Monika Jarosz is a luxury bag designer who tests the boundaries between fashion and ethics in her controversial accessories. Using the skins of wild toads, Jarosz creates colorful and slightly grotesque bags and accessories. The skins are taken from toads that have been found to be harmful to the ecosystem and are routinely and selectively killed by animal defense associations. The skins of these toads are then recycled in Jarosz’s pieces and transformed by taxidermists, undergoing more than 14 stages of tanning and transformation. These pieces are not for the faint of heart and in three words could be described as macabre, controversial and powerful.
Maldorar is a young fashion designer who is quickly getting noticed for his unusual approach. Creating flashy urban street wear, Moldoror is not afraid to be himself in a world of luxurious fashion brands, claiming himself to be the king of low couture. He seems to create collections for subcultures and in his debut 2012 fashion show at Łódź Fashion Week, Moldoror had his models line up against a wall, where viewers could walk around them to get a closer look at the clothing. Moldorar is truly daring, rebellious and street.

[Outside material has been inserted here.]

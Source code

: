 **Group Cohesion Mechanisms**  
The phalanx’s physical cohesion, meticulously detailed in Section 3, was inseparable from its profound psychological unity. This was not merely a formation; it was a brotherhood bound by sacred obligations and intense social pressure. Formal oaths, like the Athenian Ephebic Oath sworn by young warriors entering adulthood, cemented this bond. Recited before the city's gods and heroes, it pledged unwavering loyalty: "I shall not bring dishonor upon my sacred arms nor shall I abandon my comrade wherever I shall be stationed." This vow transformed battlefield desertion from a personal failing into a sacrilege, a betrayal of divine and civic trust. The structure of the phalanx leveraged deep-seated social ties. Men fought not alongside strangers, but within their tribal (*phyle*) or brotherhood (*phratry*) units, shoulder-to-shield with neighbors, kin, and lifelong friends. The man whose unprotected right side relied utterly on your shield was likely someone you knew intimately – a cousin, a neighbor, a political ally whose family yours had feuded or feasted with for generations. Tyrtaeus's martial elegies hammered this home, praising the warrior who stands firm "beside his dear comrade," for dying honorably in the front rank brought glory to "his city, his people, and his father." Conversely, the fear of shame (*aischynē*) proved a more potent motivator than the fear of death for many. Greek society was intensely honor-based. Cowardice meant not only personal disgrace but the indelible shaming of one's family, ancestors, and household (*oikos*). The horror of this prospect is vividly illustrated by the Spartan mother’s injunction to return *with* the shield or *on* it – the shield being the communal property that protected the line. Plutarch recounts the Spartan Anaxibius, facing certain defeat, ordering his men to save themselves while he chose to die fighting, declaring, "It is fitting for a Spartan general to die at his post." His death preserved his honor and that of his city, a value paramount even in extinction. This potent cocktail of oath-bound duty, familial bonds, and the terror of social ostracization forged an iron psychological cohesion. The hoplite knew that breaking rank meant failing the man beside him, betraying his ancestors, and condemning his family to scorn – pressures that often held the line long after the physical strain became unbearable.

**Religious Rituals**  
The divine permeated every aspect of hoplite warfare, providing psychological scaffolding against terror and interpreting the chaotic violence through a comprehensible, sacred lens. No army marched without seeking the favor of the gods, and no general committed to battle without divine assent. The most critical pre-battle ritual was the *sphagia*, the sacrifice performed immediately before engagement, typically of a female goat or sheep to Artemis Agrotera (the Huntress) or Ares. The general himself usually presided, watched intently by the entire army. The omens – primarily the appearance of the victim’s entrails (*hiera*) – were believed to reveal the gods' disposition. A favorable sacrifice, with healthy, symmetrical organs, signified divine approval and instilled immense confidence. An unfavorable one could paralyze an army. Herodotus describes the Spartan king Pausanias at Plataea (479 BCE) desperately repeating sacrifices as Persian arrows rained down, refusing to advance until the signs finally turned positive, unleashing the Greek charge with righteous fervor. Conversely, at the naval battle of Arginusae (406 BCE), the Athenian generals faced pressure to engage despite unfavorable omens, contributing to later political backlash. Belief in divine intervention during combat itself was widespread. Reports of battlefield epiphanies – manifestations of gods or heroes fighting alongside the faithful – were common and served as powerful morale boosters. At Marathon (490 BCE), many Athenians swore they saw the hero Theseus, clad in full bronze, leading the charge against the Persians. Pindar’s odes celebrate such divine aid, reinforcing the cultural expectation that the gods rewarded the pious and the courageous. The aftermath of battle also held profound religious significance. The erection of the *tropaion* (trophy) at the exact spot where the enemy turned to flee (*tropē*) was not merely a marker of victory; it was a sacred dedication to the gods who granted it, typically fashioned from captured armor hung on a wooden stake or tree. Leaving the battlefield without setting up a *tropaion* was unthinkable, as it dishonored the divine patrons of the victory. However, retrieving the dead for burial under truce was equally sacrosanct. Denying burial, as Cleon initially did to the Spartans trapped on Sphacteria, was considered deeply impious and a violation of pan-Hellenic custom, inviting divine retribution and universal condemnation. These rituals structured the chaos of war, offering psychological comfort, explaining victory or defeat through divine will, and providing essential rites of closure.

With the aim of creating artistic pieces to be enjoyed and worn by everyday people, Konrad Parol is a designer with a passion for creating impeccable menswear. Designing for the brave, Parol works with luxurious fabrics such as pure silks, wool, cashmere and natural cotton. His work is often sporty, with garments including bomber jackets and shorts, and with touches of metallic gold featured in his collections, he elevates casual looks to a cool new level. Three words to describe Konrad Parol’s design aesthetic would be: funky, fresh and creative.